Questi caratteri contribuiscono fortemente al trionfo della prova successiva, Riso amaro (1949), che tratta della dura lotta per la vita delle mondariso, in una storia che intreccia l’analisi politica segnata dalla lotta di classe alla sfera del privato dei protagonisti. Nella regia si esalta la recitazione di un’esordiente d’eccezione, Silvana Mangano. Per questo film De Santis e Carlo Lizzani ottengono la nomination per il Premio Oscar per il miglior soggetto.

Le stesse tematiche, sullo sfondo di una società contadina ancora “primitiva” e conflittuale, quella della natìa Fondi, vengono trattate nel successivo Non c’è pace tra gli ulivi (1950). Con Roma ore 11, ispirato ad un fatto di cronaca di forte presa sociale avvenuto a Roma (1952), e Un marito per Anna Zaccheo (1953), che analizza la vita e i tormenti di una ragazza napoletana afflitta dalla sua procace bellezza, che diventa ostacolo per la vita normale alla quale ambisce, De Santis lascia momentaneamente la campagna per trattare temi cittadini e borghesi, in un’Italia che nel pieno della ricostruzione si orienta sempre più su miti e atteggiamenti “americani”. La sua regia si impone, in particolare per l’uso sapiente e originale della gru, del dolly e della tecnica del pan focus, con cui domina il movimento ampio ma controllato in particolare delle folle.

Con Giorni d’amore (1954) e Uomini e lupi (1957) torna ai temi consueti. In particolare Giorni d’amore è il suo primo film a colori e conquista il Nastro d’argento nel 1955 per il migliore attore protagonista (Marcello Mastroianni) e poi il premio per la migliore fotografia a colori al III Festival Internazionale di Cinema di San Sebastian (Otello Martelli).

Con La strada lunga un anno, girato nel 1958 in Istria e candidato al premio Oscar come miglior film straniero, inizia la crisi del regista: crisi di ispirazione, stanchezza, incapacità di rinnovarsi profondamente in un periodo storico molto critico per la sinistra, che non riesce ad assorbire gli eventi catastrofici del comunismo sovietico (destalinizzazione, repressione sanguinosa della rivolta d’Ungheria del 1956). Ma tutto il filone del neorealismo entra in crisi, dando spazio alla commedia all’italiana.

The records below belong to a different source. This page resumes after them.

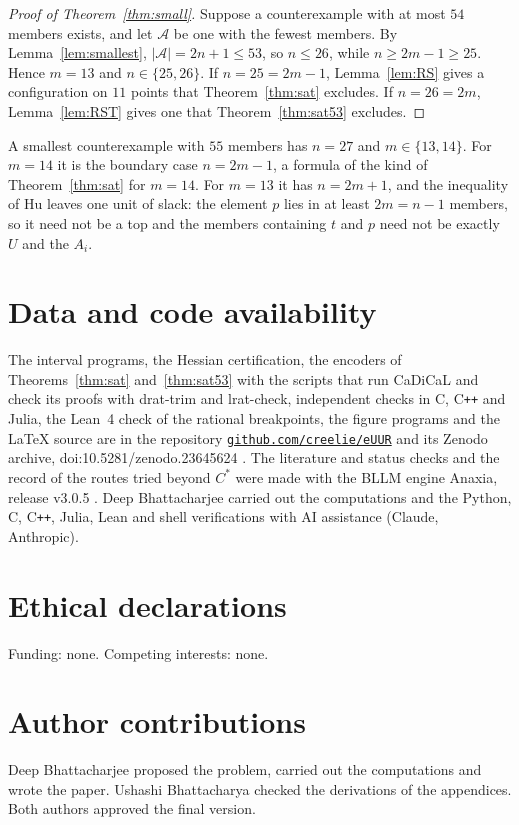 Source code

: \documentclass[12pt]{article}
\theoremstyle{plain}
\newcommand{\cA}{\mathcal{A}}
\newcommand{\Cs}{C^{*}}
\newcommand{\codeDOI}{\href{https://github.com/creelie/eUUR}{\nolinkurl{github.com/creelie/eUUR}}}
\begin{document}
\begin{proof}[Proof of Theorem~\ref{thm:small}]
Suppose a counterexample with at most $54$ members exists, and let $\cA$ be one with the fewest members. By Lemma~\ref{lem:smallest}, $|\cA|=2n+1\le 53$, so $n\le 26$, while $n\ge 2m-1\ge 25$. Hence $m=13$ and $n\in\{25,26\}$. If $n=25=2m-1$, Lemma~\ref{lem:RS} gives a configuration on $11$ points that Theorem~\ref{thm:sat} excludes. If $n=26=2m$, Lemma~\ref{lem:RST} gives one that Theorem~\ref{thm:sat53} excludes.
\end{proof}

\begin{remark}\label{rem:fiftyfive}
A smallest counterexample with $55$ members has $n=27$ and $m\in\{13,14\}$. For $m=14$ it is the boundary case $n=2m-1$, a formula of the kind of Theorem~\ref{thm:sat} for $m=14$. For $m=13$ it has $n=2m+1$, and the inequality of Hu leaves one unit of slack: the element $p$ lies in at least $2m=n-1$ members, so it need not be a top and the members containing $t$ and $p$ need not be exactly $U$ and the $A_i$.
\end{remark}

\section*{Data and code availability}
The interval programs, the Hessian certification, the encoders of Theorems~\ref{thm:sat} and~\ref{thm:sat53} with the scripts that run CaDiCaL and check its proofs with drat-trim and lrat-check, independent checks in C, C\texttt{++} and Julia, the Lean~4 check of the rational breakpoints, the figure programs and the \LaTeX{} source are in the repository \codeDOI{} and its Zenodo archive, doi:10.5281/zenodo.23645624 \cite{BB26z}. The literature and status checks and the record of the routes tried beyond $\Cs$ were made with the BLLM engine Anaxia, release v3.0.5 \cite{Ana26}. Deep Bhattacharjee carried out the computations and the Python, C, C\texttt{++}, Julia, Lean and shell verifications with AI assistance (Claude, Anthropic).

\section*{Ethical declarations}
Funding: none. Competing interests: none.

\section*{Author contributions}
Deep Bhattacharjee proposed the problem, carried out the computations and wrote the paper. Ushashi Bhattacharya checked the derivations of the appendices. Both authors approved the final version.
\end{document}
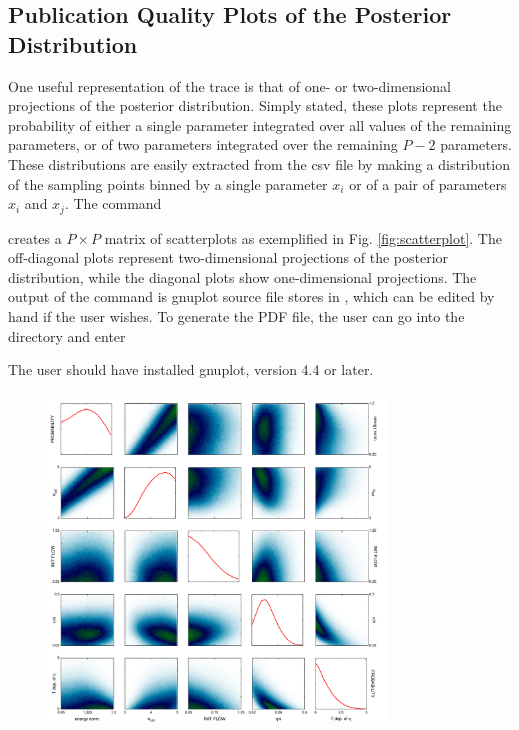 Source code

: \subsection{Publication Quality Plots of the Posterior Distribution}

One useful representation of the trace is that of one- or two-dimensional projections of the posterior distribution. Simply stated, these plots represent the probability of either a single parameter integrated over all values of the remaining parameters, or of two parameters integrated over the remaining $P-2$ parameters. These distributions are easily extracted from the csv file by making a distribution of the sampling points binned by a single parameter $x_i$ or of a pair of parameters $x_i$ and $x_j$. The command


creates a $P\times P$ matrix of scatterplots as exemplified in Fig. \ref{fig:scatterplot}. The off-diagonal plots represent two-dimensional projections of the posterior distribution, while the diagonal plots show one-dimensional projections. The output of the command is gnuplot source file stores in , which can be edited by hand if the user wishes. To generate the PDF file, the user can go into the  directory and enter


The user should have installed gnuplot, version 4.4 or later. 

\begin{figure}
\includegraphics[width=0.8\textwidth]{figs/rhic.pdf}
\end{figure}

Tuttavia, il film conquista il premio alla migliore regia al Festival di Pola del 1958.

La nuova stagione della produzione di De Santis inizia con uno scialbo La garçonnière (1960) narrante l’avventura extraconiugale di un uomo che infine, deluso, ritorna in famiglia; continua con Italiani brava gente (1964), una coproduzione italo-sovietica sulla ritirata di Russia delle truppe italiane, in cui torna sottopelle l’ideologia nelle forme della ribellione dei proletari di ogni parte belligerante contro la guerra, e termina con Un apprezzato professionista di sicuro avvenire (1972), un feuilleton con cui pare volersi cimentare con le tematiche del trionfante indirizzo della commedia all’italiana.

Negli anni 80 e 90 è docente presso il Centro Sperimentale di Cinematografia, continuando parallelamente a progettare film che non vedranno mai la luce. Nel ’95 riceve il Leone d’Oro alla carriera al Festival di Venezia e insieme a Bruno Bigon cura la regia di Oggi è un altro giorno – Milano 1945-1995, documentario dedicato alla Resistenza a Milano, rivista attraverso gli occhi di un gruppo di studenti liceali. Scompare il 16 maggio del 1997.